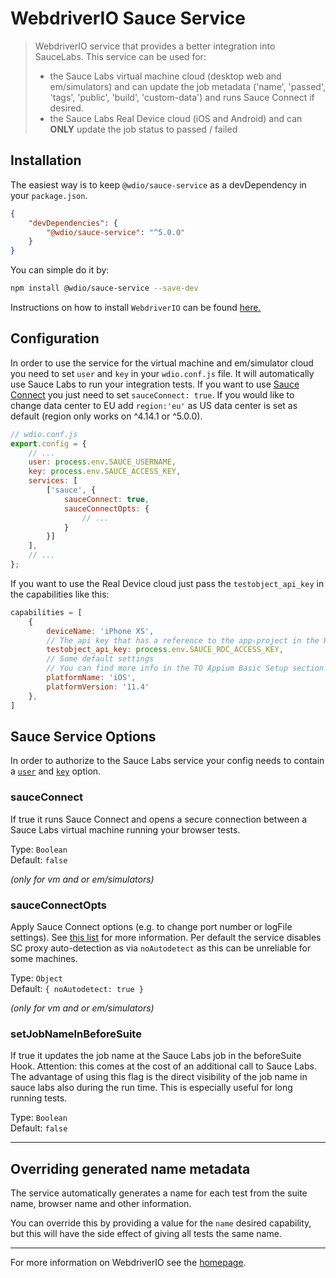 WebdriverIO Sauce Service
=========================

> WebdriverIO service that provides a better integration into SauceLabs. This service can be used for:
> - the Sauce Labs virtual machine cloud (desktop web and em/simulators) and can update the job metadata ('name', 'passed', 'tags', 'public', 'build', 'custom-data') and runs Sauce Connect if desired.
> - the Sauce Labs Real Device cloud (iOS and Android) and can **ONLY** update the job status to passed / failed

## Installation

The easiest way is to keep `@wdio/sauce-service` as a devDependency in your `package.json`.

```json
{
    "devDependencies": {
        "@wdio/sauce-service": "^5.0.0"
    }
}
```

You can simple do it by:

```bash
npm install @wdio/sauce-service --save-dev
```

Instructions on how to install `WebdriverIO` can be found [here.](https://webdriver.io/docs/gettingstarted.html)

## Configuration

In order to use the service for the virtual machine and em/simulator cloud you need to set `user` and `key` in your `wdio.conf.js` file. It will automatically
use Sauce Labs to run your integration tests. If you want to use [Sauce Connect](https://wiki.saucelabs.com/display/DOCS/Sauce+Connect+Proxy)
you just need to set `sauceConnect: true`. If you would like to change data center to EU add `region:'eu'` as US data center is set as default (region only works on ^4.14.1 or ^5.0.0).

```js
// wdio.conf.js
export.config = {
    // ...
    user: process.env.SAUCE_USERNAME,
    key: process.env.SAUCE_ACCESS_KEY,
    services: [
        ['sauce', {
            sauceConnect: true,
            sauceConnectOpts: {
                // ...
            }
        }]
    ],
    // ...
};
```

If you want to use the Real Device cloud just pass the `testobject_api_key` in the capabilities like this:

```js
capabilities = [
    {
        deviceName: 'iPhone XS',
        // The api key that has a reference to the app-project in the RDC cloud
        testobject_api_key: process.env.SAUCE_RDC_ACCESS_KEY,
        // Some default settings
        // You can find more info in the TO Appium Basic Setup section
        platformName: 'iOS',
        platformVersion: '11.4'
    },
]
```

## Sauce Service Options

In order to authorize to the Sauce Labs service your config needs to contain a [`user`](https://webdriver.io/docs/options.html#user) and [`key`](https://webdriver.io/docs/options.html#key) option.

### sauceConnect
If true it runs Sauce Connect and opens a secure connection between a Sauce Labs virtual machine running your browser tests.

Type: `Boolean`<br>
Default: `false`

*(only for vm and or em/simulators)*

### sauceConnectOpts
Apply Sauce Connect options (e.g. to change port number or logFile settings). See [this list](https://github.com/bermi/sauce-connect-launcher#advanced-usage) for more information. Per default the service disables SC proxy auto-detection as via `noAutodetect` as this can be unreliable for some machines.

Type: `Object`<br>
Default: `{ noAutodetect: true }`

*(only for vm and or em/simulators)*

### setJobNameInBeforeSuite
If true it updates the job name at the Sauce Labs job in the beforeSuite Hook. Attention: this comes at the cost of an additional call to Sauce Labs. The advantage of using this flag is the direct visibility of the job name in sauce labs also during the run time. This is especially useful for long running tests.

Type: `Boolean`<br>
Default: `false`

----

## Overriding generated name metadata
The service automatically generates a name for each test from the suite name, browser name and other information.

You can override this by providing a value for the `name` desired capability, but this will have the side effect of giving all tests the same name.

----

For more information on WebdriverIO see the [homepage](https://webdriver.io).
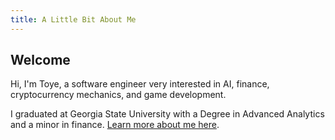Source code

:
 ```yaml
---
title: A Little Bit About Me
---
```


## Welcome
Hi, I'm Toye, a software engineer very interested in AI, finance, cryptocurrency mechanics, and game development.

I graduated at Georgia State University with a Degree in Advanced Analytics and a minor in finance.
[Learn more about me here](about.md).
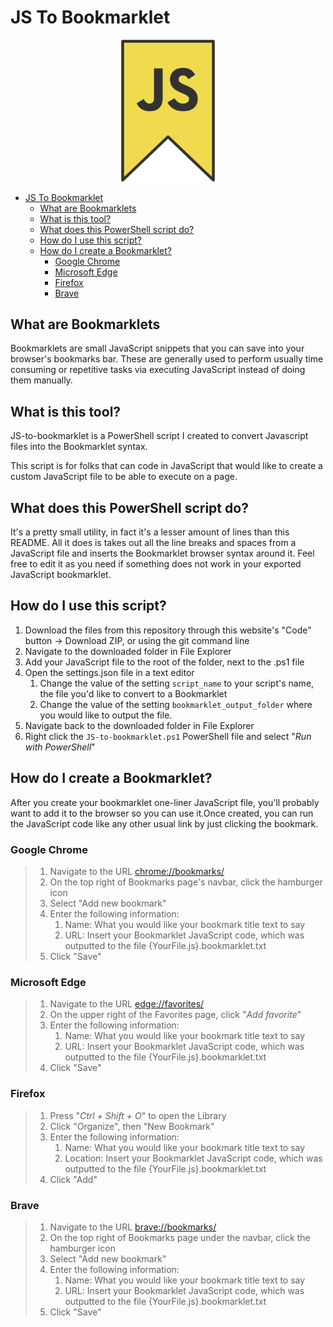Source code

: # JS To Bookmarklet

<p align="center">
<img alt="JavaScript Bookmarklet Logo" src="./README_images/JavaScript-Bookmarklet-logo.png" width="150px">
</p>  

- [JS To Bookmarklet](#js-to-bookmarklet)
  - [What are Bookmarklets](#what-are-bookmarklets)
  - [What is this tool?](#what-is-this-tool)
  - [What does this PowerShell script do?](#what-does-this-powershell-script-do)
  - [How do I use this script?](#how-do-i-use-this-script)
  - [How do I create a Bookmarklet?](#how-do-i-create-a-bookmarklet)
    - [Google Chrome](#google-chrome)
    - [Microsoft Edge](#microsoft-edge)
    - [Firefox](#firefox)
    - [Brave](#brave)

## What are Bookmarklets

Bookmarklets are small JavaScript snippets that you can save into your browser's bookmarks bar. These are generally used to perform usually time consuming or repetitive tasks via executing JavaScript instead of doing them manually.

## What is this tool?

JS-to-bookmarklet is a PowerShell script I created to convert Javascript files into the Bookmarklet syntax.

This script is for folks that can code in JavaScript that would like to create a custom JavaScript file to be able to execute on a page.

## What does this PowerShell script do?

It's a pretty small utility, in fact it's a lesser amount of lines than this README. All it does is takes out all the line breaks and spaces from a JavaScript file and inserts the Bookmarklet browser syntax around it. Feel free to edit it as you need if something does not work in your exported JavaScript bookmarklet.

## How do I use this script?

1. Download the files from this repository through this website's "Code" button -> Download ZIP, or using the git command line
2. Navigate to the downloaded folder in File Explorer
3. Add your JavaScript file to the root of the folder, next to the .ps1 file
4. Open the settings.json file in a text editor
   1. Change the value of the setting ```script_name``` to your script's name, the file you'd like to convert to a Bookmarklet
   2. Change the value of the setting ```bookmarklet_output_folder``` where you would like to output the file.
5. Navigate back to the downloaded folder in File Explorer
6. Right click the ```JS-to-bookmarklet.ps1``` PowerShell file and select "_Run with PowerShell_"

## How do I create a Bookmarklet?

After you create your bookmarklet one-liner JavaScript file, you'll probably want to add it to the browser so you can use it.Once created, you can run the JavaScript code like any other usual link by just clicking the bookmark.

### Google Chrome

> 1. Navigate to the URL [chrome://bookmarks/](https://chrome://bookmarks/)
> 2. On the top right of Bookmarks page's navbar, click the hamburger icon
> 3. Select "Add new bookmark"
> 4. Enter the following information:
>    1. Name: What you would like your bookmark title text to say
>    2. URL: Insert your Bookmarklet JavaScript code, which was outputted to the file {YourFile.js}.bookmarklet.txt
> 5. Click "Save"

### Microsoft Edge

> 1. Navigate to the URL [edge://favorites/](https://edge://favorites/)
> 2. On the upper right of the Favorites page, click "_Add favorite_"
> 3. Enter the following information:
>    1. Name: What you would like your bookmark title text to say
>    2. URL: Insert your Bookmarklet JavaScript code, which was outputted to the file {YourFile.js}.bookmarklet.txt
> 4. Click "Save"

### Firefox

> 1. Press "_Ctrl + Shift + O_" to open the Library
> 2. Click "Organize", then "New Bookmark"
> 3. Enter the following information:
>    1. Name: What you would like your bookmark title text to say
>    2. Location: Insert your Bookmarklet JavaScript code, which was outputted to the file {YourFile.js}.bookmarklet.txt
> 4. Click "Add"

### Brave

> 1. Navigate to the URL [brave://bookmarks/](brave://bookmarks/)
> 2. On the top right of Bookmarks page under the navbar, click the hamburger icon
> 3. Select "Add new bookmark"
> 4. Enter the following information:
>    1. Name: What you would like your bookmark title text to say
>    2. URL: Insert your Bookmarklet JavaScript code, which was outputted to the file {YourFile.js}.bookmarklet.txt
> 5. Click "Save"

▶ Exercise description:
Where an entry contains an image, leave the image out; otherwise retype everything exactly.

▶ Solution to this exercise:
 WebdriverIO Sauce Service
=========================

> WebdriverIO service that provides a better integration into SauceLabs. This service can be used for:
> - the Sauce Labs virtual machine cloud (desktop web and em/simulators) and can update the job metadata ('name', 'passed', 'tags', 'public', 'build', 'custom-data') and runs Sauce Connect if desired.
> - the Sauce Labs Real Device cloud (iOS and Android) and can **ONLY** update the job status to passed / failed

## Installation

The easiest way is to keep `@wdio/sauce-service` as a devDependency in your `package.json`.

```json
{
    "devDependencies": {
        "@wdio/sauce-service": "^5.0.0"
    }
}
```

You can simple do it by:

```bash
npm install @wdio/sauce-service --save-dev
```

Instructions on how to install `WebdriverIO` can be found [here.](https://webdriver.io/docs/gettingstarted.html)

## Configuration

In order to use the service for the virtual machine and em/simulator cloud you need to set `user` and `key` in your `wdio.conf.js` file. It will automatically
use Sauce Labs to run your integration tests. If you want to use [Sauce Connect](https://wiki.saucelabs.com/display/DOCS/Sauce+Connect+Proxy)
you just need to set `sauceConnect: true`. If you would like to change data center to EU add `region:'eu'` as US data center is set as default (region only works on ^4.14.1 or ^5.0.0).

```js
// wdio.conf.js
export.config = {
    // ...
    user: process.env.SAUCE_USERNAME,
    key: process.env.SAUCE_ACCESS_KEY,
    services: [
        ['sauce', {
            sauceConnect: true,
            sauceConnectOpts: {
                // ...
            }
        }]
    ],
    // ...
};
```

If you want to use the Real Device cloud just pass the `testobject_api_key` in the capabilities like this:

```js
capabilities = [
    {
        deviceName: 'iPhone XS',
        // The api key that has a reference to the app-project in the RDC cloud
        testobject_api_key: process.env.SAUCE_RDC_ACCESS_KEY,
        // Some default settings
        // You can find more info in the TO Appium Basic Setup section
        platformName: 'iOS',
        platformVersion: '11.4'
    },
]
```

## Sauce Service Options

In order to authorize to the Sauce Labs service your config needs to contain a [`user`](https://webdriver.io/docs/options.html#user) and [`key`](https://webdriver.io/docs/options.html#key) option.

### sauceConnect
If true it runs Sauce Connect and opens a secure connection between a Sauce Labs virtual machine running your browser tests.

Type: `Boolean`<br>
Default: `false`

*(only for vm and or em/simulators)*

### sauceConnectOpts
Apply Sauce Connect options (e.g. to change port number or logFile settings). See [this list](https://github.com/bermi/sauce-connect-launcher#advanced-usage) for more information. Per default the service disables SC proxy auto-detection as via `noAutodetect` as this can be unreliable for some machines.

Type: `Object`<br>
Default: `{ noAutodetect: true }`

*(only for vm and or em/simulators)*

### setJobNameInBeforeSuite
If true it updates the job name at the Sauce Labs job in the beforeSuite Hook. Attention: this comes at the cost of an additional call to Sauce Labs. The advantage of using this flag is the direct visibility of the job name in sauce labs also during the run time. This is especially useful for long running tests.

Type: `Boolean`<br>
Default: `false`

----

## Overriding generated name metadata
The service automatically generates a name for each test from the suite name, browser name and other information.

You can override this by providing a value for the `name` desired capability, but this will have the side effect of giving all tests the same name.

----

For more information on WebdriverIO see the [homepage](https://webdriver.io).
Source code

:
 ```yaml
---
title: A Little Bit About Me
---
```


## Welcome
Hi, I'm Toye, a software engineer very interested in AI, finance, cryptocurrency mechanics, and game development.

I graduated at Georgia State University with a Degree in Advanced Analytics and a minor in finance.
[Learn more about me here](about.md).
Source code

: # JS To Bookmarklet

<p align="center">
<img alt="JavaScript Bookmarklet Logo" src="./README_images/JavaScript-Bookmarklet-logo.png" width="150px">
</p>  

- [JS To Bookmarklet](#js-to-bookmarklet)
  - [What are Bookmarklets](#what-are-bookmarklets)
  - [What is this tool?](#what-is-this-tool)
  - [What does this PowerShell script do?](#what-does-this-powershell-script-do)
  - [How do I use this script?](#how-do-i-use-this-script)
  - [How do I create a Bookmarklet?](#how-do-i-create-a-bookmarklet)
    - [Google Chrome](#google-chrome)
    - [Microsoft Edge](#microsoft-edge)
    - [Firefox](#firefox)
    - [Brave](#brave)

## What are Bookmarklets

Bookmarklets are small JavaScript snippets that you can save into your browser's bookmarks bar. These are generally used to perform usually time consuming or repetitive tasks via executing JavaScript instead of doing them manually.

## What is this tool?

JS-to-bookmarklet is a PowerShell script I created to convert Javascript files into the Bookmarklet syntax.

This script is for folks that can code in JavaScript that would like to create a custom JavaScript file to be able to execute on a page.

## What does this PowerShell script do?

It's a pretty small utility, in fact it's a lesser amount of lines than this README. All it does is takes out all the line breaks and spaces from a JavaScript file and inserts the Bookmarklet browser syntax around it. Feel free to edit it as you need if something does not work in your exported JavaScript bookmarklet.

## How do I use this script?

1. Download the files from this repository through this website's "Code" button -> Download ZIP, or using the git command line
2. Navigate to the downloaded folder in File Explorer
3. Add your JavaScript file to the root of the folder, next to the .ps1 file
4. Open the settings.json file in a text editor
   1. Change the value of the setting ```script_name``` to your script's name, the file you'd like to convert to a Bookmarklet
   2. Change the value of the setting ```bookmarklet_output_folder``` where you would like to output the file.
5. Navigate back to the downloaded folder in File Explorer
6. Right click the ```JS-to-bookmarklet.ps1``` PowerShell file and select "_Run with PowerShell_"

## How do I create a Bookmarklet?

After you create your bookmarklet one-liner JavaScript file, you'll probably want to add it to the browser so you can use it.Once created, you can run the JavaScript code like any other usual link by just clicking the bookmark.

### Google Chrome

> 1. Navigate to the URL [chrome://bookmarks/](https://chrome://bookmarks/)
> 2. On the top right of Bookmarks page's navbar, click the hamburger icon
> 3. Select "Add new bookmark"
> 4. Enter the following information:
>    1. Name: What you would like your bookmark title text to say
>    2. URL: Insert your Bookmarklet JavaScript code, which was outputted to the file {YourFile.js}.bookmarklet.txt
> 5. Click "Save"

### Microsoft Edge

> 1. Navigate to the URL [edge://favorites/](https://edge://favorites/)
> 2. On the upper right of the Favorites page, click "_Add favorite_"
> 3. Enter the following information:
>    1. Name: What you would like your bookmark title text to say
>    2. URL: Insert your Bookmarklet JavaScript code, which was outputted to the file {YourFile.js}.bookmarklet.txt
> 4. Click "Save"

### Firefox

> 1. Press "_Ctrl + Shift + O_" to open the Library
> 2. Click "Organize", then "New Bookmark"
> 3. Enter the following information:
>    1. Name: What you would like your bookmark title text to say
>    2. Location: Insert your Bookmarklet JavaScript code, which was outputted to the file {YourFile.js}.bookmarklet.txt
> 4. Click "Add"

### Brave

> 1. Navigate to the URL [brave://bookmarks/](brave://bookmarks/)
> 2. On the top right of Bookmarks page under the navbar, click the hamburger icon
> 3. Select "Add new bookmark"
> 4. Enter the following information:
>    1. Name: What you would like your bookmark title text to say
>    2. URL: Insert your Bookmarklet JavaScript code, which was outputted to the file {YourFile.js}.bookmarklet.txt
> 5. Click "Save"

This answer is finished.